Google’s 18 month uninterrupted winning streak has come to an end as shares in the search engine fell as much as 19% after the company missed Wall Street profit targets for the first time.

Google had exceeded profit targets every time since its IPO

Disappointing British results led to higher-than-expected taxes.

The slide, which at one stage wiped out more than $20 billion of Google’s market value, illustrated the big risks investors have taken by buying the shares after a meteoric rise since their initial public offering in August 2004.

Earnings, excluding one-time items, were $1.54 per share, below the consensus expectation of $1.77, according to estimates.

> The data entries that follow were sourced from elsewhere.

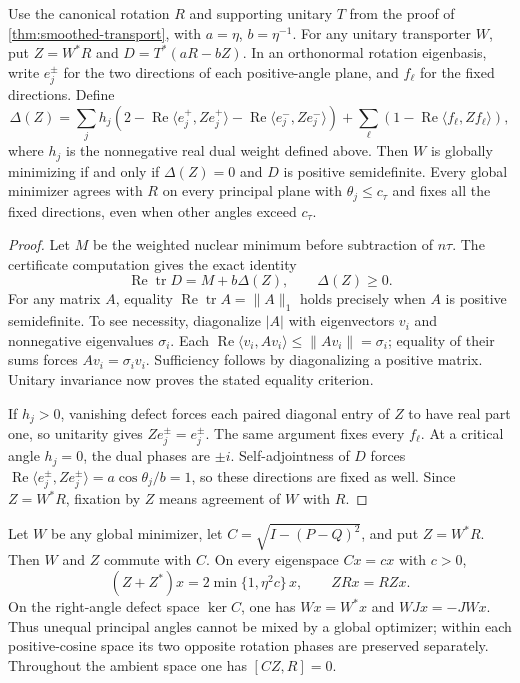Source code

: \begin{proposition}
\label{prop:smoothed-optimizer-certificate}
Use the canonical rotation $R$ and supporting unitary $T$ from the proof
of \cref{thm:smoothed-transport}, with $a=\eta$, $b=\eta^{-1}$.
For any unitary transporter $W$, put $Z=W^*R$ and
$D=T^*(aR-bZ)$. In an orthonormal rotation eigenbasis, write $e_j^\pm$
for the two directions of each positive-angle plane, and $f_\ell$
for the fixed directions. Define
\[
 \Delta(Z)=\sum_j h_j\left(2-\operatorname{Re}
   \langle e_j^+,Ze_j^+\rangle-\operatorname{Re}
   \langle e_j^-,Ze_j^-\rangle\right)
 +\sum_\ell\left(1-\operatorname{Re}\langle f_\ell,Zf_\ell\rangle\right),
\]
where $h_j$ is the nonnegative real dual weight defined above.
Then $W$ is globally minimizing if and only if $\Delta(Z)=0$ and
$D$ is positive semidefinite. Every global minimizer agrees with $R$
on every principal plane with $\theta_j\leq c_\tau$ and fixes all the
fixed directions, even when other angles exceed $c_\tau$.
\end{proposition}

\begin{proof}
Let $M$ be the weighted nuclear minimum before subtraction of $n\tau$.
The certificate computation gives the exact identity
\[
 \operatorname{Re}\operatorname{tr}D=M+b\Delta(Z),\qquad \Delta(Z)\geq0.
\]
For any matrix $A$, equality
$\operatorname{Re}\operatorname{tr}A=\|A\|_1$ holds precisely when $A$
is positive semidefinite. To see necessity, diagonalize $|A|$ with
eigenvectors $v_i$ and nonnegative eigenvalues $\sigma_i$.
Each $\operatorname{Re}\langle v_i,Av_i\rangle\leq\|Av_i\|=\sigma_i$;
equality of their sums forces $Av_i=\sigma_i v_i$. Sufficiency follows
by diagonalizing a positive matrix. Unitary invariance now proves the
stated equality criterion.

If $h_j>0$, vanishing defect forces each paired diagonal entry of $Z$
to have real part one, so unitarity gives $Ze_j^\pm=e_j^\pm$.
The same argument fixes every $f_\ell$. At a critical angle $h_j=0$,
the dual phases are $\pm i$. Self-adjointness of $D$ forces
$\operatorname{Re}\langle e_j^\pm,Ze_j^\pm\rangle
 =a\cos\theta_j/b=1$, so these directions are fixed as well.
Since $Z=W^*R$, fixation by $Z$ means agreement of $W$ with $R$.
\end{proof}

\begin{proposition}
\label{prop:smoothed-optimizer-separation}
Let $W$ be any global minimizer, let $C=\sqrt{I-(P-Q)^2}$, and put
$Z=W^*R$. Then $W$ and $Z$ commute with $C$. On every eigenspace
$Cx=cx$ with $c>0$,
\[
 (Z+Z^*)x=2\min\{1,\eta^2c\}\,x,
 \qquad ZRx=RZx.
\]
On the right-angle defect space $\ker C$, one has
$Wx=W^*x$ and $WJx=-JWx$.
Thus unequal principal angles cannot be mixed by a global optimizer;
within each positive-cosine space its two opposite rotation phases
are preserved separately. Throughout the ambient space one has $[CZ,R]=0$.
\end{proposition}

Google has had previously exceeded Wall Street quarterly profit expectations by at least 10% since its public offering in August 2004.

Question marks

The big miss is bound to raise questions about what Google executives knew and when, and whether they failed to release important information to the market in a timely fashion.

Google shares fell 12% in after-hours trade to $379.00, knocking roughly $15.3 billion from a market capitalisation that was around $126 billion.

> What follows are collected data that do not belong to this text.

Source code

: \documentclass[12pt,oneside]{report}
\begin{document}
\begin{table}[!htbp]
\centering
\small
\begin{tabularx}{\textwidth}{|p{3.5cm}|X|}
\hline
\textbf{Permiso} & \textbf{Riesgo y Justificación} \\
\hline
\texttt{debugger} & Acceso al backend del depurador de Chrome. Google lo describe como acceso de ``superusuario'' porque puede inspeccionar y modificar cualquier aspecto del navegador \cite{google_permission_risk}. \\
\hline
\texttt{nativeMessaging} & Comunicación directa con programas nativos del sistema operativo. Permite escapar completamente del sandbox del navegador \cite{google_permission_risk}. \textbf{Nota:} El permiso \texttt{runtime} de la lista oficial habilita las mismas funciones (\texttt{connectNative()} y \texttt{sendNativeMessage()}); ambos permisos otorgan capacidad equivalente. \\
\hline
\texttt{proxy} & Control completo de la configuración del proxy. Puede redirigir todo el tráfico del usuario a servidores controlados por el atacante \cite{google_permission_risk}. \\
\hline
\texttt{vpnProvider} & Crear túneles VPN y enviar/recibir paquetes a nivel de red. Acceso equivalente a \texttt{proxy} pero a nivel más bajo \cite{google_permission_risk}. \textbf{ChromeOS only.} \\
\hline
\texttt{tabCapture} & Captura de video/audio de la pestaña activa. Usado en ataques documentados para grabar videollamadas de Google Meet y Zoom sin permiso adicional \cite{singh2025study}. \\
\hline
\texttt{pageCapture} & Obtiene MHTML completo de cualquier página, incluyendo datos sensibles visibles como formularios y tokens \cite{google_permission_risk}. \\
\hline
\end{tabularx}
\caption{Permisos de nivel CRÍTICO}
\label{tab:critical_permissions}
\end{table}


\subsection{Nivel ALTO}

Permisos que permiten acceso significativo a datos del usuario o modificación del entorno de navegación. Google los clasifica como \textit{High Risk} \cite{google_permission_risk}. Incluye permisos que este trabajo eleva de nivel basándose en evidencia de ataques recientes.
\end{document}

Google had become a Wall Street darling as well as a household word as its internet services have become synonymous with web search.

Bullish analysts had predicted that the stock price could race to levels last seen during the dot-com boom era, with one recently predicting the shares could rise to $600.

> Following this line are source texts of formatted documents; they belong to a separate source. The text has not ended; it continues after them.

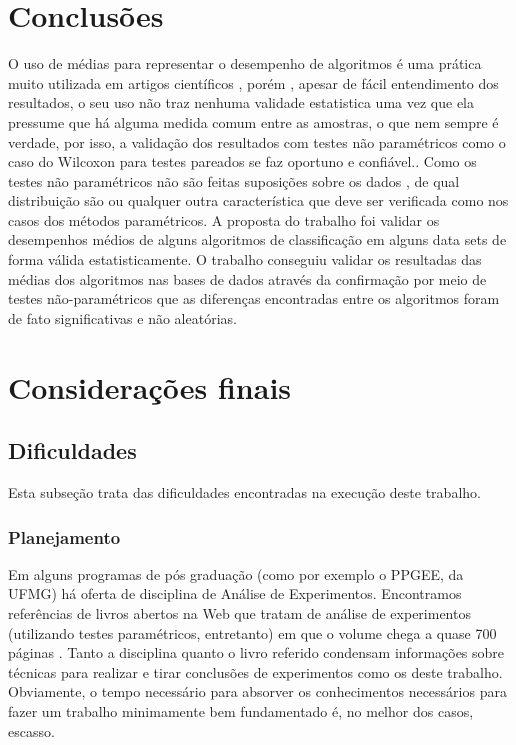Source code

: \documentclass[11pt]{article}
\begin{document}
\section{Conclusões}

    O uso de médias para representar o desempenho de algoritmos é uma prática muito utilizada em artigos científicos , porém , apesar de fácil entendimento dos resultados, o seu uso não traz nenhuma validade estatistica uma vez que ela pressume que há alguma medida comum entre as amostras, o que nem sempre é verdade, por isso, a validação dos resultados com testes não paramétricos como o caso do Wilcoxon para testes pareados se faz oportuno e confiável.\cite{Salzberg1997}.   
    Como os testes não paramétricos não são feitas suposições sobre os dados , de qual distribuição são ou qualquer outra característica que deve ser verificada como nos casos dos métodos paramétricos.
    A proposta do trabalho foi validar os desempenhos médios de alguns algoritmos de classificação em alguns data sets de forma válida estatisticamente.
    O trabalho conseguiu validar os resultadas das médias dos algoritmos nas bases de dados através da confirmação por meio de testes não-paramétricos que as diferenças encontradas entre os algoritmos foram de fato significativas e não aleatórias.

\newpage
\section{Considerações finais}

\subsection{Dificuldades}
Esta subseção trata das dificuldades encontradas na execução deste trabalho.

\subsubsection{Planejamento}
Em alguns programas de pós graduação (como por exemplo o PPGEE, da UFMG) há oferta de disciplina de Análise de Experimentos. Encontramos referências de livros abertos na Web que tratam de análise de experimentos (utilizando testes paramétricos, entretanto) em que o volume chega a quase 700 páginas \cite{exp}. Tanto a disciplina quanto o livro referido condensam informações sobre técnicas para realizar e tirar conclusões de experimentos como os deste trabalho. Obviamente, o tempo necessário para absorver os conhecimentos necessários para fazer um trabalho minimamente bem fundamentado é, no melhor dos casos, escasso. 
\end{document}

The rise and rise of Google

Google was founded by Phd students Larry Page and Sergey Brin as a research project

In 1998 the two set up Google’s first offices in a friend’s garage in California

The search engine’s simple, sleek design proved popular with users as the company outgrew several offices

in 2000 the company began selling adverts associated with keywords which increased revenue dramatically

At its peak in early 2004, the site handled around 85% of all searches on the web

Google’s IPO in August 2005 earned the company around $1.2 billion

The company now offers a variety of services including email, and is fiercely competing with Microsoft

The term “to google” is now a standard reference to performing a web search in many languages

Scott Devitt, an analyst with Stifel Nicolaus said: “It would be fair to say that the bloom is off the rose.”

Devitt’s company issued a rare “sell” recommendation on Google stock this month and he said: “Google remains a great company. But there is a disconnect between the business and the market capitalisation.”

Tax woes

Google’s chief financial officer, George Reyes, said advertising spending during the month of December had been weak in some sectors of its British business – its second-largest market, due to a fall-off in usage during the Christmas holidays.

Because it pays far lower taxes in Europe through its Irish subsidiary than it does on revenue from its home market, Google paid higher taxes overall, Reyes said.

“I think it is a tax rate story,” Reyes said after the report. “We ended up having more of our earnings taxed at the higher US rate.”

The stronger US dollar also cut the value of foreign revenue, which would have been 2.1% higher in the fourth quarter if exchange rates had remained in line with 2004.

Virtually all Google’s revenue comes from sales of web search-related advertising. Revenue, excluding traffic acquisition costs of $629 million, was $1.29 billion, nearly double the $642 million in revenue net of such costs it reported in the year-earlier fourth quarter.

Traffic acquisition costs refer to revenue that Google passes along to hundreds of affiliates, most importantly Time Warner’s AOL, which rely on Google’s search system to serve up advertisements on their own sites.